The company was an Internet startup based in San Francisco, California, with seed funding from Paul Graham of seed capital firm Y Combinator[2] and Series A funding with Alsop Louie Partners and Draper Associates.[3]
The original Justin.tv was a single channel featuring founder Justin Kan, who broadcast his life 24/7 and popularized the term lifecasting. In 2007, Justin Kan stopped broadcasting and Justin.tv relaunched into its later form as a network of thousands of channels.[4]
Users were permitted to broadcast to an unlimited number of people for free, and watching broadcasts did not require user registration. Broadcasts that were considered to contain potentially offensive content were available only to registered users over the age of 18. Broadcasts containing defamation, pornography or copyright violations, or encouraging criminal conduct, were prohibited by Justin.tv's terms of service.[5]

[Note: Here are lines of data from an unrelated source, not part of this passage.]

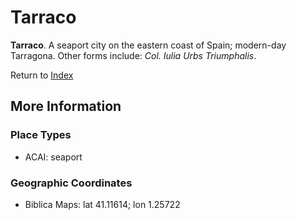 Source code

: # Tarraco
**Tarraco**. 
A seaport city on the eastern coast of Spain; modern-day Tarragona. 
Other forms include: 
*Col. Iulia Urbs Triumphalis*. 








Return to [Index](00-Index.md)

## More Information

### Place Types

* ACAI: seaport



### Geographic Coordinates

* Biblica Maps: lat 41.11614; lon 1.25722




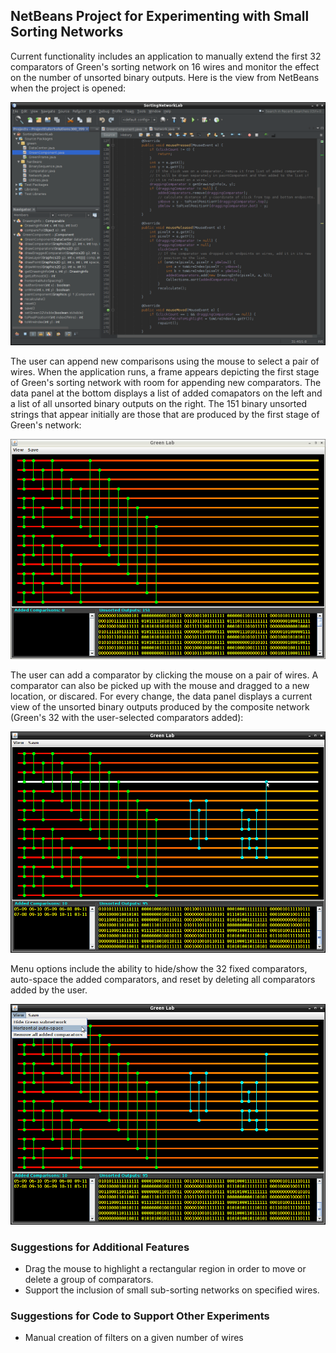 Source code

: ## NetBeans Project for Experimenting with Small Sorting Networks

Current functionality includes an application to manually extend the first 32 comparators of Green's sorting network on 16 wires and monitor the effect on the number of unsorted binary outputs. Here is the view from NetBeans when the project is opened:

![Project view](/netbeans.png "Project view from NetBeans")

The user can append new comparisons using the mouse to select a pair of wires.  When the application runs, a frame appears depicting the first stage of Green's sorting network with room for appending new comparators. The data panel at the bottom displays a list of added comapators on the left and a list of all unsorted binary outputs on the right. The 151 binary unsorted strings that appear initially are those that are produced by the first stage of Green's network:

![Extending Green's first stage](/gui1.png "Extending Green's first stage")

The user can add a comparator by clicking the mouse on a pair of wires. A comparator can also be picked up with the mouse and dragged to a new location, or discared. For every change, the data panel displays a current view of the unsorted binary outputs produced by the composite network (Green's 32 with the user-selected comparators added):

![Extending Greens first stage](/gui2.png "Extending Green's first stage")

Menu options include the ability to hide/show the 32 fixed comparators, auto-space the added comparators, and reset by deleting all comparators added by the user. 

![Menu options](/gui3.png "Menu options")

### Suggestions for Additional Features
<ul>
<li>Drag the mouse to highlight a rectangular region in order to move or delete a group of comparators.</li>
<li>Support the inclusion of small sub-sorting networks on specified wires.</li>
</ul>

### Suggestions for Code to Support Other Experiments
<ul>
<li>Manual creation of filters on a given number of wires</li>
</ul>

Justin.tv moved its gaming section to a new site called Twitch.tv in June 2011,[6] and the parent company of Twitch.tv and Justin.tv rebranded as Twitch Interactive in February 2014.[1] The Justin.tv services and brand were officially shut down in August 2014 so that the company could focus on Twitch, which was then acquired by Amazon later that month.[7][8][9]